[FOM] Complexity of (Universal) Turing Machines

[Timothy Y. Chow]

Steve Gardner <Steven.Gardner at arts.monash.edu.au> wrote:
> However, reading the discussion of Alex Smith's recent claim to have 
> proved the universality of one of Wolfram's cellular automata, I see 
> that state-symbol product is also used to characterise the complexity of 
> Wolfram's cellular automaton: it is referred to as a 2-state, 3-symbol 
> TM. So here's my question: is state-symbol product the accepted standard 
> by which the complexity of any TM, regardless of formalism, is measured? 
> If it is, and if Smith's claim to have proved the universality of 
> Wolfram's (2,3) TM stands up, then can this TM be regarded as the 
> simplest possible UTM, without the need for any disclaimers about 
> formalism?

This subject has certainly not yet matured to the stage where one can 
dispense with disclaimers about formalism.  Note that even if there were 
an "accepted standard" for measuring the complexity of a TM, that would 
not necessarily be enough; I think you want more than a universally 
accepted *convention*---you want a *canonical* measure.

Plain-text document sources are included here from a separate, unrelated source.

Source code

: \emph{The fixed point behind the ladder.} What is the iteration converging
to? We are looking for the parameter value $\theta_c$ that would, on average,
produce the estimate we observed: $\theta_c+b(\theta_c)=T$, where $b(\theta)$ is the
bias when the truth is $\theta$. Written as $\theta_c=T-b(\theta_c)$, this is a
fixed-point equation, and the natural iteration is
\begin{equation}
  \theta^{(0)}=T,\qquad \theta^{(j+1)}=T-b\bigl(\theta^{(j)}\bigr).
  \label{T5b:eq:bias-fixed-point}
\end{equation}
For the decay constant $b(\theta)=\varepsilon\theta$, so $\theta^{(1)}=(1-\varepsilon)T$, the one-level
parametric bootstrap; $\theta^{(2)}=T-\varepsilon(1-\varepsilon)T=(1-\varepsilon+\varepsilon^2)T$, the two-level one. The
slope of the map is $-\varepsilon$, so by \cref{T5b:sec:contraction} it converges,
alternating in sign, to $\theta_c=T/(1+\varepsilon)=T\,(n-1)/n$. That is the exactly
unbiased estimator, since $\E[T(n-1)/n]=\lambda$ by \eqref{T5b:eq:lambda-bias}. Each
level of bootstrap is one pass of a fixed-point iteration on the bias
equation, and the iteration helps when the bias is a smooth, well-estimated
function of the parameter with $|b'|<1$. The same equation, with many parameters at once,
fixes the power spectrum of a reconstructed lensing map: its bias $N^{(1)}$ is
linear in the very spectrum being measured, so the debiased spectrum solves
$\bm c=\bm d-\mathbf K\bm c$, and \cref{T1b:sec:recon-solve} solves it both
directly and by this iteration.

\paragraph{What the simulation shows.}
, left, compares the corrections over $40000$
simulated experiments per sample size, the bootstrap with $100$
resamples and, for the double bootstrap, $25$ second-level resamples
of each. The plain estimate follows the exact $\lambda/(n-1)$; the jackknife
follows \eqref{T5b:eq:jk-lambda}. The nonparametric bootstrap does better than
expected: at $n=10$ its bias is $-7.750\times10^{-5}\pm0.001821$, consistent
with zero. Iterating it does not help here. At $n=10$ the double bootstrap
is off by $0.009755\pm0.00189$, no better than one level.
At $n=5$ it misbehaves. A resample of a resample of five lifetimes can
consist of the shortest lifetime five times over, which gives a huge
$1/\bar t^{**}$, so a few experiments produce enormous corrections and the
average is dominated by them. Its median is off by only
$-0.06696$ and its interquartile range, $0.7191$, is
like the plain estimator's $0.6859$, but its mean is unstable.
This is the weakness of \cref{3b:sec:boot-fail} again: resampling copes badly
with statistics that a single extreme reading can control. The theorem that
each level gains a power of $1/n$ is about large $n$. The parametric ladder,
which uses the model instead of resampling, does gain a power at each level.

Kolmogorov complexity theory says that the choice of formalism makes no 
difference up to a constant, but the constant can be arbitrary, and there 
is no obvious way to make a canonical choice.

Coincidentally, the paper "Towards a stable definition of 
Kolmogorov-Chaitin complexity" by Delahaye and Zenil just appeared on the 
ArXiv (http://arxiv.org/abs/0804.3459).  I have not digested it, but it 
may be relevant to your question.

Tim